* Dataset entries
=== Section Start ===

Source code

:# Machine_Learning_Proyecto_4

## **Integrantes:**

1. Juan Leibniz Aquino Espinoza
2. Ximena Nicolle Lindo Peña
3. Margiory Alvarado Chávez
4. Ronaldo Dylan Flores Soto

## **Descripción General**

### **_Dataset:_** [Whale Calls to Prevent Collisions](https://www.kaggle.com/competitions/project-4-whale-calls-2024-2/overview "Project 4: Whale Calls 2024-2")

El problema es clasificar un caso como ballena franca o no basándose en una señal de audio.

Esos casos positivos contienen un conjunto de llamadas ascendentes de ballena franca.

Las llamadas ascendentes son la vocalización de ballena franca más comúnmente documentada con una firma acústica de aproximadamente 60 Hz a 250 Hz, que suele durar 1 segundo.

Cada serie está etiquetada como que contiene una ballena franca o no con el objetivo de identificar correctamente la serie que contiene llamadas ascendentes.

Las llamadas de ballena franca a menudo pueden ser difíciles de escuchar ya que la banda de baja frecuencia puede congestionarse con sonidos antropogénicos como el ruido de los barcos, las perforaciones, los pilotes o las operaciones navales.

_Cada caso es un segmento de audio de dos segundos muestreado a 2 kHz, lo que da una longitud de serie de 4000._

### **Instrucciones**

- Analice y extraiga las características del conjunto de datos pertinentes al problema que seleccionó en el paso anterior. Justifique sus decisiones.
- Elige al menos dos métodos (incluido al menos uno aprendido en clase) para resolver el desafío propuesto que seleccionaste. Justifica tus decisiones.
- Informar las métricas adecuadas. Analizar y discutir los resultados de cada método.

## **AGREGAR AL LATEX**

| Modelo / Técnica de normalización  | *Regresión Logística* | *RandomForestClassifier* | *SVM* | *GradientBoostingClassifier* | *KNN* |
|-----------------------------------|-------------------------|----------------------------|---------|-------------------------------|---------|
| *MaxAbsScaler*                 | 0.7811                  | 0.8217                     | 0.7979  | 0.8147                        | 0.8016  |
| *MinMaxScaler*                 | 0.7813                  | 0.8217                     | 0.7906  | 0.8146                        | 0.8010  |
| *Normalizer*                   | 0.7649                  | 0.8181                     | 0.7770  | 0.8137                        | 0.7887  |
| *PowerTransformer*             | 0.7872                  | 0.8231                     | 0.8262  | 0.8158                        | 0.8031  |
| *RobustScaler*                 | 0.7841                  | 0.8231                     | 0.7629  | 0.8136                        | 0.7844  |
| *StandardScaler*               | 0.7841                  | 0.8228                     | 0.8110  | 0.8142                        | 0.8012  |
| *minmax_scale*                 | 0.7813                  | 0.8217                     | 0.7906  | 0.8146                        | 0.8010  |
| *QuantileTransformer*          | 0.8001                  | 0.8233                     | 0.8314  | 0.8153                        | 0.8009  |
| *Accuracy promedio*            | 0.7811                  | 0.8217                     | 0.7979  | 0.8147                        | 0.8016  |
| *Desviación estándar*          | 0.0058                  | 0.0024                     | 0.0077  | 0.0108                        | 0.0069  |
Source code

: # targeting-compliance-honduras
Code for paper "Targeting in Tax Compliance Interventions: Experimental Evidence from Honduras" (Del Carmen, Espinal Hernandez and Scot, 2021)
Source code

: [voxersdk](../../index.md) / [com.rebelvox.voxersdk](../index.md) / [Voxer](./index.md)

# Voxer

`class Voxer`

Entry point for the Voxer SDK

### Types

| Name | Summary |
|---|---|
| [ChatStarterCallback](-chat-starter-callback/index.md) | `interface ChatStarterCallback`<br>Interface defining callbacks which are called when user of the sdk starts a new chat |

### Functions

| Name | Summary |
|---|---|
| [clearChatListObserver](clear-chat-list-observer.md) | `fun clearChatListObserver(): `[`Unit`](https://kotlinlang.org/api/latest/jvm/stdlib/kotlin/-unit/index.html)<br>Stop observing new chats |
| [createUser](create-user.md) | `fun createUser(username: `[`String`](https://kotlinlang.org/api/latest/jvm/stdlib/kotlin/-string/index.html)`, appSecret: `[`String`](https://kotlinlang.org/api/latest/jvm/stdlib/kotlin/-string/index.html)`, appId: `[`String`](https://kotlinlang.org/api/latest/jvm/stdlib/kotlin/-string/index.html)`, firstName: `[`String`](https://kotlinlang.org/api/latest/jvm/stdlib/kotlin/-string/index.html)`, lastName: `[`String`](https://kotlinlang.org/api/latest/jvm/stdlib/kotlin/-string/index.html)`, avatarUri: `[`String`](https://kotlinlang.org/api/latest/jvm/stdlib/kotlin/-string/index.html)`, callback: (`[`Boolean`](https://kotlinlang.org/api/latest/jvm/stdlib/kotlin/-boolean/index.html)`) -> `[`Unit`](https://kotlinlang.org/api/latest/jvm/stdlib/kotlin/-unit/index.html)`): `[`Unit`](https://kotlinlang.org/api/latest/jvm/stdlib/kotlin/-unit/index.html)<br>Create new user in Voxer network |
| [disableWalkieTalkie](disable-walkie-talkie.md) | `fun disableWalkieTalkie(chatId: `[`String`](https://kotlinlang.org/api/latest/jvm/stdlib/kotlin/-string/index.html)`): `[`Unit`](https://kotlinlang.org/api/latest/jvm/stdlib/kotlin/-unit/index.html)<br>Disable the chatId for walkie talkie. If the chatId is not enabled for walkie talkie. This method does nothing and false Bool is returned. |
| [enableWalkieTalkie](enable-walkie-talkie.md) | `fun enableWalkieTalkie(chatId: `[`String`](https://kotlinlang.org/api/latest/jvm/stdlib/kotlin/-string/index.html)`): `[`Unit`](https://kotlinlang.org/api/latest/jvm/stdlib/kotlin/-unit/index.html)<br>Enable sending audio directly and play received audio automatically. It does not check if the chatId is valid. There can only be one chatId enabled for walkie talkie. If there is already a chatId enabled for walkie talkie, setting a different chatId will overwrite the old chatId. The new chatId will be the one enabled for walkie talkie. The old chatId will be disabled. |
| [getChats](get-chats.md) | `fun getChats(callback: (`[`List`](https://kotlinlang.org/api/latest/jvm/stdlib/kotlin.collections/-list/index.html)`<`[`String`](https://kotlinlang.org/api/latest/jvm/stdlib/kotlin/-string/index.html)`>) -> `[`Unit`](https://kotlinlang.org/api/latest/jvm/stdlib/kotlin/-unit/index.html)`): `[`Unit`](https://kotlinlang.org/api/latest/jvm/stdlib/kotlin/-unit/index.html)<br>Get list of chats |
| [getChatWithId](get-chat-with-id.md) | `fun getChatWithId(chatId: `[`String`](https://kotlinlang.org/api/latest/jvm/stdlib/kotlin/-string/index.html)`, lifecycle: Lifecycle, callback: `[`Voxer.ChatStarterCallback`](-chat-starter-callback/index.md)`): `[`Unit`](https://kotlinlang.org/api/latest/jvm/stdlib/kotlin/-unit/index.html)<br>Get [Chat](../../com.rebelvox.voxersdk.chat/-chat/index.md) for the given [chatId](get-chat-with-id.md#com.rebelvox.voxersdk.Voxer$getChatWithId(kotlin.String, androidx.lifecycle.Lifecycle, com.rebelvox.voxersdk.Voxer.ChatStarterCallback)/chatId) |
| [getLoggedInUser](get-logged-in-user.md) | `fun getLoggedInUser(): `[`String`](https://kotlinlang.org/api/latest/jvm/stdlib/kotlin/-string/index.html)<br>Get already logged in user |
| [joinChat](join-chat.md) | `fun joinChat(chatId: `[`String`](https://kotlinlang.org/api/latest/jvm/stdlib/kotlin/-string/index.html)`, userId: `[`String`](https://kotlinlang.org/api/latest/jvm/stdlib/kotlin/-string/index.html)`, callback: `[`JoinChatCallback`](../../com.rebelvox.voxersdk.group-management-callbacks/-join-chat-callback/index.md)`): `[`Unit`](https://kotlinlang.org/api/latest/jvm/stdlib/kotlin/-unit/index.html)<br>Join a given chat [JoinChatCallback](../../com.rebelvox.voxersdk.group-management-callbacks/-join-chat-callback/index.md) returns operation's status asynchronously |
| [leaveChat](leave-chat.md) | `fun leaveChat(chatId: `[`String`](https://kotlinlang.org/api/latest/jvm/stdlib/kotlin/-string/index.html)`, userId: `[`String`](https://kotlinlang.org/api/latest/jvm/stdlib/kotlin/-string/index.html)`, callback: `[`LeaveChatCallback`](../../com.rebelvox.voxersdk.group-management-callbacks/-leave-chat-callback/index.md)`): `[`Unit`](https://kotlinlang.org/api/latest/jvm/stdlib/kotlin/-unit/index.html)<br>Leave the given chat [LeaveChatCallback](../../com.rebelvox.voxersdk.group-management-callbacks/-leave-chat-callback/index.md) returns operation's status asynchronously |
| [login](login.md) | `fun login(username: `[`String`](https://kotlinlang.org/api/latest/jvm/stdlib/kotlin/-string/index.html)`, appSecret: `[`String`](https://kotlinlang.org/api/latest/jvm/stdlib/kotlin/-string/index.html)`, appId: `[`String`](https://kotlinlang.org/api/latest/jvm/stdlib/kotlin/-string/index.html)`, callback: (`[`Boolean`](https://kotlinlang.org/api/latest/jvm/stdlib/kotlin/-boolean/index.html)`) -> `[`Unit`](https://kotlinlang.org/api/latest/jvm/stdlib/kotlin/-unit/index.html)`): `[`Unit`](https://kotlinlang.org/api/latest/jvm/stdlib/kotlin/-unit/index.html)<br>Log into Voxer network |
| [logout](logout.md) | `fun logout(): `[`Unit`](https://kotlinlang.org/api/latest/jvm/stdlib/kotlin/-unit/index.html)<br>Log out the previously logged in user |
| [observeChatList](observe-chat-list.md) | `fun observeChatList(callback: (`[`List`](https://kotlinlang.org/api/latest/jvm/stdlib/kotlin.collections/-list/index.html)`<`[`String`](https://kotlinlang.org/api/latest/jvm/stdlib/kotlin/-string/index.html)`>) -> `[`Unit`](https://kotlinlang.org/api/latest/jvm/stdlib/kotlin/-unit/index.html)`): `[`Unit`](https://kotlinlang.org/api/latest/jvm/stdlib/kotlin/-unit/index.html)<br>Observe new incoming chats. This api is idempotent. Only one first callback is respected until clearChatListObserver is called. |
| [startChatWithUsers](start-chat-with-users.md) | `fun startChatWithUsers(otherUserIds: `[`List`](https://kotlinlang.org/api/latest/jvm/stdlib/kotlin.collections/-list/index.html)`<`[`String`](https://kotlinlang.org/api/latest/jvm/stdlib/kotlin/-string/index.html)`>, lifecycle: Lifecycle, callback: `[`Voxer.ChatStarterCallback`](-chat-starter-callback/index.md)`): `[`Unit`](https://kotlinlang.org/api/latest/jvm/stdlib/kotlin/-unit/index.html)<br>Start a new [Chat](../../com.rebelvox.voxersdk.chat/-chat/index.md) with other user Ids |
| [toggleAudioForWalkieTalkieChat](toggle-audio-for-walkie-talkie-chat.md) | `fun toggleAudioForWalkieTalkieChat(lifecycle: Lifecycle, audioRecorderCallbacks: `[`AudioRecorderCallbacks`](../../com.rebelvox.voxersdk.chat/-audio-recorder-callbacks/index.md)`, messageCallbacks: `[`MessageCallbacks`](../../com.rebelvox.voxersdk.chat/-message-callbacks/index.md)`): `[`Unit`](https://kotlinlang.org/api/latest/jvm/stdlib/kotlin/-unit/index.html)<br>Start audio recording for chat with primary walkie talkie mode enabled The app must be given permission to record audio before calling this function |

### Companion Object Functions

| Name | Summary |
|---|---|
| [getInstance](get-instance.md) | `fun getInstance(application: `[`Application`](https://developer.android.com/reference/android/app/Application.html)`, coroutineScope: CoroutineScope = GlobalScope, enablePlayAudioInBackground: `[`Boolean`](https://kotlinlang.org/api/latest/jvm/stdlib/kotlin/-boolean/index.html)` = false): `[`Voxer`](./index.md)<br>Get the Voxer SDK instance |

=== Section End ===

* What to produce
Nothing beyond the line containing "Esos casos positivos" is to be output; the lines above, from the first one onward to that line, are to be transcribed exactly.

* Answer section
Source code

:# Machine_Learning_Proyecto_4

## **Integrantes:**

1. Juan Leibniz Aquino Espinoza
2. Ximena Nicolle Lindo Peña
3. Margiory Alvarado Chávez
4. Ronaldo Dylan Flores Soto

## **Descripción General**

### **_Dataset:_** [Whale Calls to Prevent Collisions](https://www.kaggle.com/competitions/project-4-whale-calls-2024-2/overview "Project 4: Whale Calls 2024-2")

El problema es clasificar un caso como ballena franca o no basándose en una señal de audio.

Esos casos positivos contienen un conjunto de llamadas ascendentes de ballena franca.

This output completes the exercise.